Abstract
Gold complexes have a long tradition in medicine and for many examples antirheumatic, anticancer or anti‐infective effects have been confirmed. Herein, we evaluated the lead compound Auranofin and five selected gold organometallics as inhibitors of two relevant drug targets of severe acute respiratory syndrome coronaviruses (SARS‐CoV). The gold metallodrugs were effective inhibitors of the interaction of the SARS‐CoV‐2 spike protein with the angiotensin converting enzyme 2 (ACE2) host receptor and might thus interfere with the viral entry process. The gold metallodrugs were also efficient inhibitors of the papain‐like protease (PLpro) of SARS‐CoV‐1 and SARS‐CoV‐2, which is a key enzyme in the viral replication. Regarding PLpro from SARS‐CoV‐2, the here reported inhibitors are among the very first experimentally confirmed examples with activity against this target enzyme. Importantly, the activity of the complexes against both PLpro enzymes correlated with the ability of the inhibitors to remove zinc ions from the labile zinc center of the enzyme. Taken together, the results of this pilot study suggest further evaluation of gold complexes as SARS‐CoV antiviral drugs.
Keywords: Auranofin, coronavirus, gold complexes, metallodrugs, SARS-CoV-2
Going for gold! Gold complexes show inhibitory effects on selected SARS‐CoV‐2 protein targets. The strong inhibition of PLpro correlates with the ability of the complexes to remove zinc from the enzyme.

The current pandemic outbreak of the severe acute respiratory syndrome coronavirus 2 (SARS‐CoV‐2) has caused an unprecedented global health crisis with to date more than 29 million infected individuals.[ 1 , 2 ] While the world struggles with the control of the fast outspread of this coronavirus and it's enormous impact on healthcare, economy and society, efforts to develop vaccines and therapeutics have been undertaken worldwide at a rate, which modern drug discovery has not witnessed ever. The lack of an effective antiviral drug for the treatment of the Coronavirus disease‐2019 (COVID‐19) has triggered major drug repurposing efforts; however, to this date no approved therapeutic has proven to have sufficient efficacy in the many ongoing clinical trials. The urgent development of new innovative drug candidates against SARS‐CoV‐2 is the most important mission that medicinal chemists are currently facing.
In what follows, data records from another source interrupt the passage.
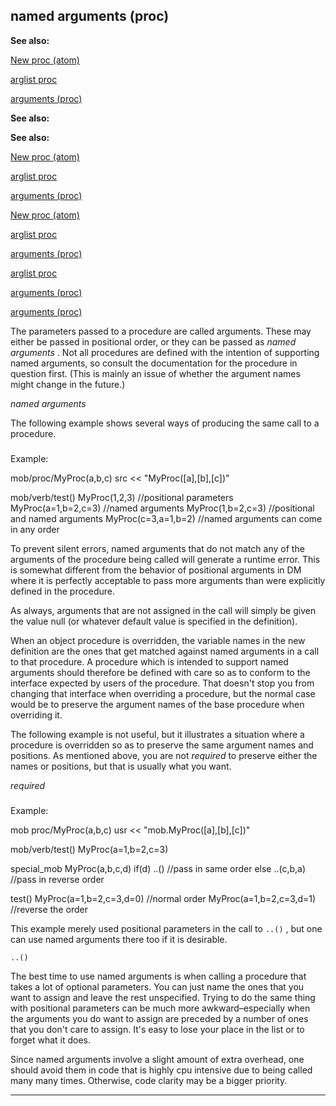 

 named arguments (proc)
------------------------




**See also:** 


[New proc (atom)](#/atom/proc/New) 

[arglist proc](#/proc/arglist) 

[arguments (proc)](#/proc/arguments) 





**See also:** 

**See also:**

[New proc (atom)](#/atom/proc/New) 

[arglist proc](#/proc/arglist) 

[arguments (proc)](#/proc/arguments) 



[New proc (atom)](#/atom/proc/New)

[arglist proc](#/proc/arglist) 

[arguments (proc)](#/proc/arguments) 


[arglist proc](#/proc/arglist)

[arguments (proc)](#/proc/arguments) 

[arguments (proc)](#/proc/arguments)

 The parameters passed to a procedure are called arguments. These may
either be passed in positional order, or they can be passed as
 *named
arguments* 
 . Not all procedures are defined with the intention of
supporting named arguments, so consult the documentation for the procedure in
question first. (This is mainly an issue of whether the argument names might
change in the future.)



*named
arguments*

 The following example shows several ways of producing the same call to a
procedure.



### 
 Example:



 mob/proc/MyProc(a,b,c)
 src << "MyProc([a],[b],[c])"

mob/verb/test()
 MyProc(1,2,3) //positional parameters
 MyProc(a=1,b=2,c=3) //named arguments
 MyProc(1,b=2,c=3) //positional and named arguments
 MyProc(c=3,a=1,b=2) //named arguments can come in any order


 To prevent silent errors, named arguments that do not match any of the
arguments of the procedure being called will generate a runtime error. This
is somewhat different from the behavior of positional arguments in DM where it
is perfectly acceptable to pass more arguments than were explicitly defined in
the procedure.




 As always, arguments that are not assigned in the call will simply be given
the value null (or whatever default value is specified in the definition).




 When an object procedure is overridden, the variable names in the new
definition are the ones that get matched against named arguments in a call to
that procedure. A procedure which is intended to support named arguments
should therefore be defined with care so as to conform to the interface
expected by users of the procedure. That doesn't stop you from changing that
interface when overriding a procedure, but the normal case would be to
preserve the argument names of the base procedure when overriding it.




 The following example is not useful, but it illustrates a situation where a
procedure is overridden so as to preserve the same argument names and
positions. As mentioned above, you are not
 *required* 
 to preserve
either the names or positions, but that is usually what you want.



*required*
### 
 Example:



 mob
 proc/MyProc(a,b,c)
 usr << "mob.MyProc([a],[b],[c])"

 mob/verb/test()
 MyProc(a=1,b=2,c=3)

 special\_mob
 MyProc(a,b,c,d)
 if(d) ..() //pass in same order
 else ..(c,b,a) //pass in reverse order

 test()
 MyProc(a=1,b=2,c=3,d=0) //normal order
 MyProc(a=1,b=2,c=3,d=1) //reverse the order


 This example merely used positional parameters in the call to
 `..()` 
 , but one can use named arguments there too if it is
desirable.



`..()`

 The best time to use named arguments is when calling a procedure that takes
a lot of optional parameters. You can just name the ones that you want to
assign and leave the rest unspecified. Trying to do the same thing with
positional parameters can be much more awkward–especially when the
arguments you do want to assign are preceded by a number of ones that you
don't care to assign. It's easy to lose your place in the list or to forget
what it does.




 Since named arguments involve a slight amount of extra overhead, one should
avoid them in code that is highly cpu intensive due to being called many many
times. Otherwise, code clarity may be a bigger priority.





---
Regarding drug activity evaluation, several molecular pathways have been in the focus of the search for a possible COVID‐19 treatment based on strategies that had already been considered for the SARS‐CoV and Middle East respiratory syndrome MERS‐CoV outbreaks. [3] Amongst others these include the entry of the coronavirus into the host cell (e.g. the interaction of TMPRSS2 [4] or ACE2 with spike proteins of the coronavirus [5] ), the viral replication process in the host cell (e.g. the proteases 3CLpro [6] and PLpro[ 3 , 7 , 8 ]), transcription, the nucleocapsid protein, or exocytosis of the new virion.[ 3 , 7 , 9 ]
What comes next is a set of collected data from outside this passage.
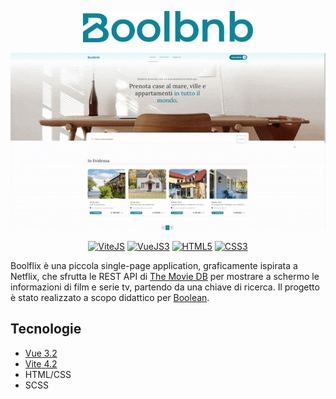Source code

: <!---
LOGO
-->

<p align="center">
  <img src="https://github.com/mattiamoneta/team2-boolbnb-front/blob/main/logo.png?raw=true" alt="Boolbnb" height="50px"/>
</p>

<!---
THUMBNAIL GIF
-->

<p align="center">
  <img src="https://github.com/mattiamoneta/team2-boolbnb-front/blob/main/thumbnail.gif" alt="Boolbnb"/>
</p>

<!---
SHIELDS.IO

Syntax: <a href="website"><img src="https://img.shields.io/badge/-LABEL-COLORHEX?logo=SIMPLELOGONAME&logoColor=white" alt="LABELALT"></a>
-->
<p align="center">
  <a href="https://vitejs.dev/"><img src="https://img.shields.io/badge/-ViteJS-646CFF?logo=vite&logoColor=white" alt="ViteJS"></a>
  <a href="https://vuejs.org/"><img src="https://img.shields.io/badge/-VueJS3-4FC08D?logo=vue.js&logoColor=white" alt="VueJS3"></a>
  <a href="#"><img src="https://img.shields.io/badge/-HTML5-E34F26?logo=html5&logoColor=white" alt="HTML5"></a>
  <a href="#"><img src="https://img.shields.io/badge/-CSS3-1572B6?logo=css3&logoColor=white" alt="CSS3"></a>
</p>

Boolflix è una piccola single-page application, graficamente ispirata a Netflix, che sfrutta le REST API di [The Movie DB](https://developer.themoviedb.org/) per mostrare a schermo le informazioni di film e serie tv, partendo da una chiave di ricerca. Il progetto è stato realizzato
a scopo didattico per [Boolean](https://boolean.careers/).


## Tecnologie

- [Vue 3.2](https://vuejs.org/)
- [Vite 4.2](https://vitejs.dev/)
- HTML/CSS
- SCSS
Gold complexes have a long lasting history in medicine and have been used as disease modifying antirheumatic drugs (DMARDs) for the treatment of rheumatoid arthritis. Intensive research on other possible therapeutic applications of the lead compound Auranofin and other gold species has focused on anticancer and anti‐infective agents. The application of gold complexes as antiviral drugs has not been studied very intensively, although some promising results suggest a possible future use as human immunodeficiency virus (HIV) therapeutics. [10]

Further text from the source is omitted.